Saved data entries
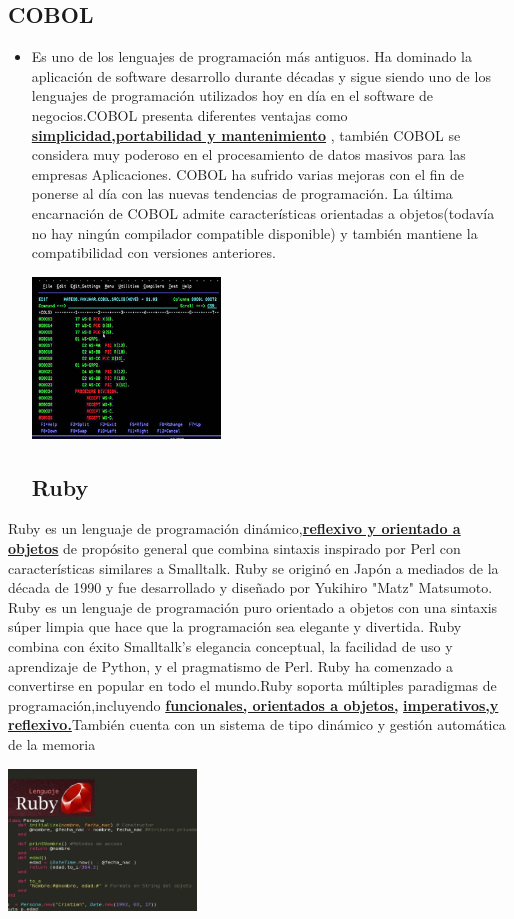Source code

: \documentclass[twoside,twocolumn]{article}
\begin{document}
\subsection{COBOL}
\begin{itemize}
\item Es uno de los lenguajes de programación más antiguos. Ha dominado la aplicación de software desarrollo durante décadas y sigue siendo uno de los lenguajes de programación utilizados hoy en día en el software de negocios.COBOL presenta diferentes ventajas como
{\bf \underline{simplicidad,portabilidad y mantenimiento}}
, también COBOL se considera muy poderoso en el procesamiento de datos masivos para las empresas Aplicaciones. COBOL ha sufrido varias mejoras con el fin de ponerse al día con las nuevas tendencias de programación. La última encarnación de COBOL admite características orientadas a objetos(todavía no hay ningún compilador compatible disponible) y también mantiene la compatibilidad con versiones anteriores.
\begin{center}
	\includegraphics[width=5cm]{./Imagenes/3} 
	\end{center}
\subsection{Ruby}
\end{itemize}
Ruby es un lenguaje de programación dinámico,{\bf \underline {reflexivo y orientado a objetos}}  de propósito general que combina sintaxis
inspirado por Perl con características similares a Smalltalk. Ruby se originó en Japón a mediados de la década de 1990 y fue
desarrollado y diseñado por Yukihiro "Matz" Matsumoto. Ruby es un lenguaje de programación puro orientado a objetos
con una sintaxis súper limpia que hace que la programación sea elegante y divertida. Ruby combina con éxito Smalltalk's
elegancia conceptual, la facilidad de uso y aprendizaje de Python, y el pragmatismo de Perl. Ruby ha comenzado a convertirse en
popular en todo el mundo.Ruby soporta múltiples paradigmas de programación,incluyendo {\bf \underline {funcionales, orientados a objetos,}}
{\bf \underline {imperativos,y reflexivo.}}También cuenta con un sistema de tipo dinámico y gestión automática de la memoria
\begin{center}
	\includegraphics[width=5cm]{./Imagenes/2} 
	\end{center}
\end{document}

§ What this task involves:
Take every line from the records above that has the word "width" and copy it.

§ Exercise answer:
	\includegraphics[width=5cm]{./Imagenes/3} 
	\includegraphics[width=5cm]{./Imagenes/2} 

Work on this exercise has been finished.